This is a hugely difficult topic most of us younger family members don't want to address. When my Dad (who had mild dementia at the time) announced he was getting married to a woman he met just four months prior, our family was split.

My sister was sure that this woman was just taking advantage of my father. She was closer to them and was seeing subtle clues.

In my phone calls with my father, I heard that he was lonely. Companionship seemed like a good thing.

My Dad thought that this new relationship would be just like his 45 year marriage to our Mom. He had no clue that his intended had major emotional problems. After the wedding, she would claw at his face whenever he wouldn't agree with her.

The divorce was messy because they did not have a prenuptial agreement.

It's not just the right to have a loving relationship with another human.

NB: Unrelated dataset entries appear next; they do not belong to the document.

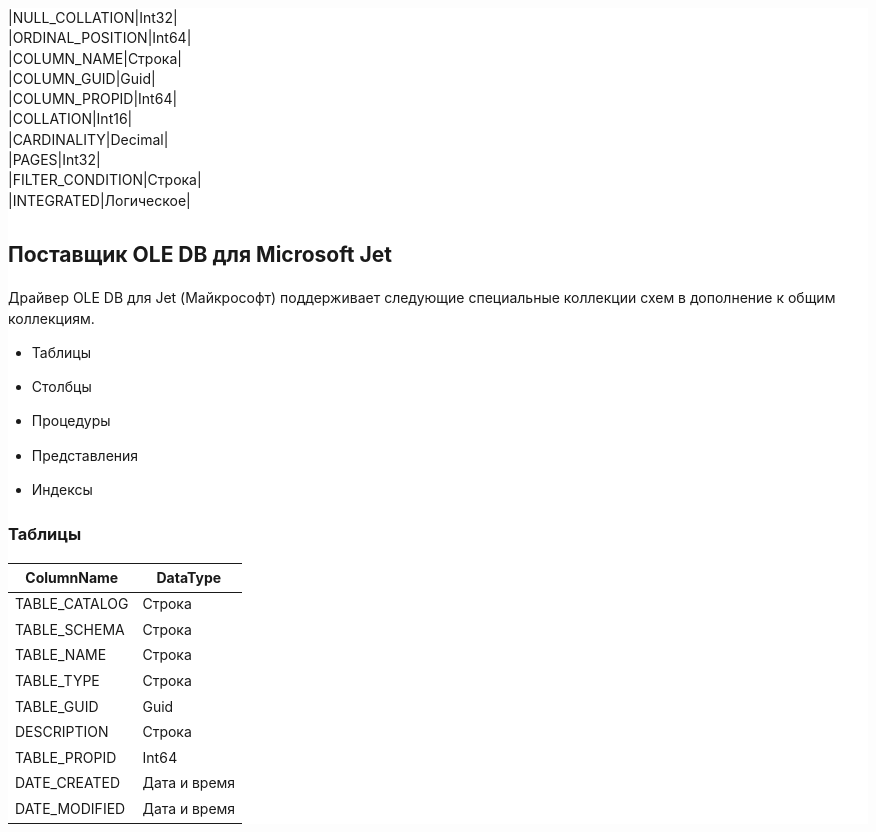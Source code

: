 |NULL_COLLATION|Int32|  
|ORDINAL_POSITION|Int64|  
|COLUMN_NAME|Строка|  
|COLUMN_GUID|Guid|  
|COLUMN_PROPID|Int64|  
|COLLATION|Int16|  
|CARDINALITY|Decimal|  
|PAGES|Int32|  
|FILTER_CONDITION|Строка|  
|INTEGRATED|Логическое|  
  
## <a name="microsoft-jet-ole-db-provider"></a>Поставщик OLE DB для Microsoft Jet  

 Драйвер OLE DB для Jet (Майкрософт) поддерживает следующие специальные коллекции схем в дополнение к общим коллекциям.  
  
- Таблицы  
  
- Столбцы  
  
- Процедуры  
  
- Представления  
  
- Индексы  
  
### <a name="tables"></a>Таблицы  
  
|ColumnName|DataType|  
|----------------|--------------|  
|TABLE_CATALOG|Строка|  
|TABLE_SCHEMA|Строка|  
|TABLE_NAME|Строка|  
|TABLE_TYPE|Строка|  
|TABLE_GUID|Guid|  
|DESCRIPTION|Строка|  
|TABLE_PROPID|Int64|  
|DATE_CREATED|Дата и время|  
|DATE_MODIFIED|Дата и время|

Often, the legal and financial implications are thorny, too.

CK Wilde

 
 

MrEldercare

Give a Hug

Aug 18, 2008

Ms. Bursack and Ms. Wilde each raise valid points. Sex between residents in nursing homes as been an issue for years. Over ten years ago at a dinner with a dozen directors of nursing and nursing home social workers the topic came up.

At first I thought "So what? We're talking 80 year olds. They can't get pregnant and the companionship might be beneficial." But I was naive.

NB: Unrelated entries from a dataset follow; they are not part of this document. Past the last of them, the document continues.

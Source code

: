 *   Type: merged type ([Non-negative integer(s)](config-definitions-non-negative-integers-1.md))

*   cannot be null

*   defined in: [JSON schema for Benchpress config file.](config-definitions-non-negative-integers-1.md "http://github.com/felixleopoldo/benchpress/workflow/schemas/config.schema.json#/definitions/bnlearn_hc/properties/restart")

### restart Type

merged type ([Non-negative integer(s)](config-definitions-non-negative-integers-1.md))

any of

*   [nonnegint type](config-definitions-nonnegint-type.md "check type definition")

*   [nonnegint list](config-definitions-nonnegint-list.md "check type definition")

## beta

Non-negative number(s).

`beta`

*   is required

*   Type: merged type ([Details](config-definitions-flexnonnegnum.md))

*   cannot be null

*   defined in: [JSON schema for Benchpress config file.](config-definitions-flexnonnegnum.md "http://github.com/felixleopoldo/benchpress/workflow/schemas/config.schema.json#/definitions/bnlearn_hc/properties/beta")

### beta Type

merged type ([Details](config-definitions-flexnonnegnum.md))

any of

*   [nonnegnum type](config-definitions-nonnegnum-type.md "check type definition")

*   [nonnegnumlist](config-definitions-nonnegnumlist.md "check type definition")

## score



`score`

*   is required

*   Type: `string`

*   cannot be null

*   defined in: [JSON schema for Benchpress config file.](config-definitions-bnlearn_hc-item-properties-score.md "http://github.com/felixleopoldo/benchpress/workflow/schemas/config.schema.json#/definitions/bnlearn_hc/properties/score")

The moral, safety and legal questions are substantial. The financial issues can be, too. The situation with Ms. Wilde's Dad proves the point. Unfortunately, it occurs more frequently than most of us realize. Like so many other elder care issues the family bears the emotional burden in silence. They simply don't know who to turn to for direction and support.

The need for close human companionship is a lifelong need. For many elders, the same is true of their sex drive. Seniors in nursing home and assisted living will continue to seek to satisfy those drives.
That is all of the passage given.